I’m beginning to think this is the entire key to success and finding my way into a happier life.
I’ve had issues focusing for as long as I can remember. In high school, in college, and definitely all through my adult life thereafter. I know that it affects everything in my life adversely, so I always beat myself up over it. I couldn’t understand what was wrong with me, why I wasn’t “better” at disciplining myself, why I didn’t have the drive and productivity that I saw in others around me.
This attitude of self-flagellation doesn’t help at all, of course, but that was how my mother tried to get me to do everything, so I thought it was normal to talk to myself in a degrading manner. I believed that the mean, cruel, relentless voice in my head was something that just lived inside me, not something I’d learned and could also learn to dismiss.
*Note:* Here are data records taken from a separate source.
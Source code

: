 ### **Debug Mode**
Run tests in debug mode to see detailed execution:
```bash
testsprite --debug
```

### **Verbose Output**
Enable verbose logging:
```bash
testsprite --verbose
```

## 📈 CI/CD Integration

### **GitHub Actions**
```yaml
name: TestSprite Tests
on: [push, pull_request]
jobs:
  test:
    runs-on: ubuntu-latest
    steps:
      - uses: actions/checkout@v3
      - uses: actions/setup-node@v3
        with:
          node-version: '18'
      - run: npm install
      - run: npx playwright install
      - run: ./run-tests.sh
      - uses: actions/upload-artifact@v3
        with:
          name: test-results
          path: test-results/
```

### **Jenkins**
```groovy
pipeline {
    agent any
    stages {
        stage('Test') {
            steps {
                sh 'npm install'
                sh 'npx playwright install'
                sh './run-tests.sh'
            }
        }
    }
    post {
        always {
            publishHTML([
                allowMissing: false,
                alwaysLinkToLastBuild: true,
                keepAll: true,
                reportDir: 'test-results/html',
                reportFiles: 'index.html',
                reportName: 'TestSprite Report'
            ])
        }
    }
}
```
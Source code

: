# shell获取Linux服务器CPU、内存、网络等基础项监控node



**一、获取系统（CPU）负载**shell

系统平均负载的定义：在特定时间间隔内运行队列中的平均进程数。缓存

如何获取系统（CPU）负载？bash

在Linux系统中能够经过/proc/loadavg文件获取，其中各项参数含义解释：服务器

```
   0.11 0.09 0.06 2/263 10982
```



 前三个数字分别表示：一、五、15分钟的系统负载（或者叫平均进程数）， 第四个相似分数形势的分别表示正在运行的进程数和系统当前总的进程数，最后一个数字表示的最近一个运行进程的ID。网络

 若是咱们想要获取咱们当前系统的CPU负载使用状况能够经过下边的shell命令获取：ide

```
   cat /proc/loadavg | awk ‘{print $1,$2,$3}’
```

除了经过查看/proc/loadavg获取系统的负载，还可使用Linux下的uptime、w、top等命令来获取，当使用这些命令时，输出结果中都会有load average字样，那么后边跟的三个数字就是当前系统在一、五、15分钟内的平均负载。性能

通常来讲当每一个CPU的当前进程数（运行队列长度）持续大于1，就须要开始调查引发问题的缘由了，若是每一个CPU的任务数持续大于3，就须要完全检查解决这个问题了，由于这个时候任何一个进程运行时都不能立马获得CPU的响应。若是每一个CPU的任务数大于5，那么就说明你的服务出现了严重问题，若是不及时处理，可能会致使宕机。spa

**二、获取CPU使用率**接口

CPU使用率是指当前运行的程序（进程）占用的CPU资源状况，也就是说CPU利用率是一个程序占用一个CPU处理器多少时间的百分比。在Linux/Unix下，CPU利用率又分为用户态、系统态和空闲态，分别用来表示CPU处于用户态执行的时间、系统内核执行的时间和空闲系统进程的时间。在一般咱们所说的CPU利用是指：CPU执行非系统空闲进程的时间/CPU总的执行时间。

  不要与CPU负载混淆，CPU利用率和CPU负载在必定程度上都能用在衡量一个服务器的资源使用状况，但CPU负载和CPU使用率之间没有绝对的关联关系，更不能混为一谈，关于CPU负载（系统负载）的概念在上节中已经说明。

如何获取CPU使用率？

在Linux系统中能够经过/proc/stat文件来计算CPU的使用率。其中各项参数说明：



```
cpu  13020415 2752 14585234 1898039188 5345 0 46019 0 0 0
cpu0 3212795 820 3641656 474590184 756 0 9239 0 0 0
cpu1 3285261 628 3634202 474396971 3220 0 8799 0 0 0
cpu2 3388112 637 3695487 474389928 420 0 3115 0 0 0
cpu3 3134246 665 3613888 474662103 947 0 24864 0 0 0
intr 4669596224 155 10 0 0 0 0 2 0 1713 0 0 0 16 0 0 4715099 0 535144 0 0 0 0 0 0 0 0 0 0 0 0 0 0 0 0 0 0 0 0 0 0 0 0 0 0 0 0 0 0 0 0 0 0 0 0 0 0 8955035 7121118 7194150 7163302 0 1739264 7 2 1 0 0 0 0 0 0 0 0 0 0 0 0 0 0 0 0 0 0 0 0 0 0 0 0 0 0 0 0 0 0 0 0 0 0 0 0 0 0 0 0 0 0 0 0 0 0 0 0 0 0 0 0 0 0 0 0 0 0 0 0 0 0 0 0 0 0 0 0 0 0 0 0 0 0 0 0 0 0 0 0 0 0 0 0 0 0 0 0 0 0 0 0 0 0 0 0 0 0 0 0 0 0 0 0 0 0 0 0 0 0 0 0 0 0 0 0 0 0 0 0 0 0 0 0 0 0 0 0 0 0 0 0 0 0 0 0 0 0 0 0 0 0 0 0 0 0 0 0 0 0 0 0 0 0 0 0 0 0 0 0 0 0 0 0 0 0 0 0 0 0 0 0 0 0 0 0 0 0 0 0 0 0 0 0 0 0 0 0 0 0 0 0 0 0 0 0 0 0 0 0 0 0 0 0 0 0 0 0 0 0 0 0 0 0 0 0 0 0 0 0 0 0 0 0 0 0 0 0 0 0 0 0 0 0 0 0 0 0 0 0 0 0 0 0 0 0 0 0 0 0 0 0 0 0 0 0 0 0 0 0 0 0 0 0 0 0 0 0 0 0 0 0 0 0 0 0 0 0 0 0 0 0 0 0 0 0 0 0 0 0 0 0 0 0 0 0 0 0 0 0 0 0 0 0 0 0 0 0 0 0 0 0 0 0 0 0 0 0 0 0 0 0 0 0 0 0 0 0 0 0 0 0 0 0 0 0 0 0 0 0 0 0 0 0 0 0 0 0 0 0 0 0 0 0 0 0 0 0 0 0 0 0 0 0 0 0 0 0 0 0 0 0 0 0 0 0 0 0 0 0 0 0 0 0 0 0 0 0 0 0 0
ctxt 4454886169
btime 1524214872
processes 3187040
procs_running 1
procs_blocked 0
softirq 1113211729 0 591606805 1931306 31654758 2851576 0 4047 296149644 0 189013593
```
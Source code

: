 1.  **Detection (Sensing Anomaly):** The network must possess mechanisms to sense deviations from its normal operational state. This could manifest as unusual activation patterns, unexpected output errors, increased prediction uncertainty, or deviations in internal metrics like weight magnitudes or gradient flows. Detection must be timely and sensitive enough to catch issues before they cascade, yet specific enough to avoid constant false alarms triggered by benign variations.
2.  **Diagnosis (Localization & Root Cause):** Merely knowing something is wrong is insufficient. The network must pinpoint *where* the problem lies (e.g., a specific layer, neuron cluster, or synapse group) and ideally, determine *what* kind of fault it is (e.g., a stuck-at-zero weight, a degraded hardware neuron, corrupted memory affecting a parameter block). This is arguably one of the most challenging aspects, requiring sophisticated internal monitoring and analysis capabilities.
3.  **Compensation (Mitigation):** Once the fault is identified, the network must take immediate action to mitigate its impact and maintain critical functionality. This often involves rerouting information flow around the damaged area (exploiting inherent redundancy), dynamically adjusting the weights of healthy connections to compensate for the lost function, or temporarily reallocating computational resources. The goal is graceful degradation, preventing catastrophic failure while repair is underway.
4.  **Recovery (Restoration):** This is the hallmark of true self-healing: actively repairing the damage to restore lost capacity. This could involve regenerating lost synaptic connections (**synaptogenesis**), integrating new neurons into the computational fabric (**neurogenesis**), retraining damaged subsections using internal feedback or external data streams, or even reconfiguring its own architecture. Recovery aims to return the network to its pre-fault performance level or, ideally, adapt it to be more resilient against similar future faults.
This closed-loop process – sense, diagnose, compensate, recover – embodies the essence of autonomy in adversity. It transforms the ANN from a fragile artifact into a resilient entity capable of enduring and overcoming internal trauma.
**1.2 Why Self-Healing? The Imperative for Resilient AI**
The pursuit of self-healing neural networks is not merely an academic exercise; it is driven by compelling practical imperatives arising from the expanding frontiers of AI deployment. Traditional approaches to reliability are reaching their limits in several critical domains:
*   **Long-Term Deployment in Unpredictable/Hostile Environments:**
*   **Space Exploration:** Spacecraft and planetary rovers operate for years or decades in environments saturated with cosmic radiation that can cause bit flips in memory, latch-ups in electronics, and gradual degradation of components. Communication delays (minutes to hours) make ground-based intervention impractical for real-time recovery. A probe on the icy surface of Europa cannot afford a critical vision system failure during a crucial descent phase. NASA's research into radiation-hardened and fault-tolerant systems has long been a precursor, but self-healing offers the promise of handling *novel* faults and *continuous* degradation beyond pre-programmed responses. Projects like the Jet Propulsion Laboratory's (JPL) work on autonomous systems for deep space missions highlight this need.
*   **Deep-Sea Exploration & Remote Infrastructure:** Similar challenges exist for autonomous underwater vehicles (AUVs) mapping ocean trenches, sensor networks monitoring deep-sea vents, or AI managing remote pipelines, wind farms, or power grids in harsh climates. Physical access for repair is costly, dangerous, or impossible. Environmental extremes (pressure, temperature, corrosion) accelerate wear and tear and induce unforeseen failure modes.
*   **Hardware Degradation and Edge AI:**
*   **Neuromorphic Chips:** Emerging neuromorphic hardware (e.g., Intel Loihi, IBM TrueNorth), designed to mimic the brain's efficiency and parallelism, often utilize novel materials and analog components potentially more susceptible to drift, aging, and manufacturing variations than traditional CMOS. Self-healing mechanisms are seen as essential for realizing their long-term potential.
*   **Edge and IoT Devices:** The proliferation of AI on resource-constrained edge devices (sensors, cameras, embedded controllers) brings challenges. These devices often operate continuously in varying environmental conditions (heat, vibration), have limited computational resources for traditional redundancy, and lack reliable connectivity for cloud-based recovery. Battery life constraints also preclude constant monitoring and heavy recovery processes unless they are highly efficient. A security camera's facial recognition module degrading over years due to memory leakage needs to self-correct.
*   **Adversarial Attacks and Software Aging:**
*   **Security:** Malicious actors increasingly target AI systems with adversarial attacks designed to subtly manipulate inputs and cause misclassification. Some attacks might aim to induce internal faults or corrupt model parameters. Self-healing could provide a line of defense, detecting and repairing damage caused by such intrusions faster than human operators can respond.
I spent years trapped in this vicious cycle, unable to focus and constantly procrastinating, then beating myself up for that behavior, then numbing and distracting myself because I felt terrible. It never ended. I looked in the mirror and felt nothing but disgust and frustration.
Beginning to forgive myself for all this took some education on why it was happening, some diving deep into inner work, and some willingness to explore the unknown. I was so lost that I had no choice but to seek help, and it was the lifeline I desperately needed. My therapist was the first person who ever explained to me that the voice in my head isn’t actually a part of me, that it was acquired from somewhere else, and that with patience and mindfulness I can heal it until it’s barely a whisper.
That was the beginning of my understanding that my inability to focus stems from trauma and a damaged nervous system. It’s not my fault, but it’s my job to work on healing these issues that rise up from my past – procrastinating because I don’t feel good enough, an anxious attachment to interacting on social media that pulls my energy away from what actually matters to me, a need to always be present to others in case they forget about me and leave otherwise. There’s a lot there that I’m working on, but at least I’m gaining the knowledge and the tools to move forward.
What I find exciting now is the concept that I can actually control where I put my energy and my focus – in fact, it’s incredibly important that I do so, because that’s where my life force will flow. Developing mindfulness and observing where my focus is going, I see how much of it gets wasted and now feel so hopeful about the idea that if I can instead value my own time so much that I only put it towards what fills me up, I will further my life immensely.
So what if you start slow, just noticing where your time and focus are headed? What if you become present to the idea that energy is life force and that wherever it goes, you are going as well? I believe this simple change can make all the difference. Don’t berate yourself for where you are, but start to steer yourself in the direction you want to go. You have all the power! What if you think of that as thrilling rather than frightening? You control your own destiny and where your energy vibrates. What a beautiful thing.
When you shift your focus, you shift your life. I believe that you can do this and that you can step into the future you want. You are strong and capable of change. I love you.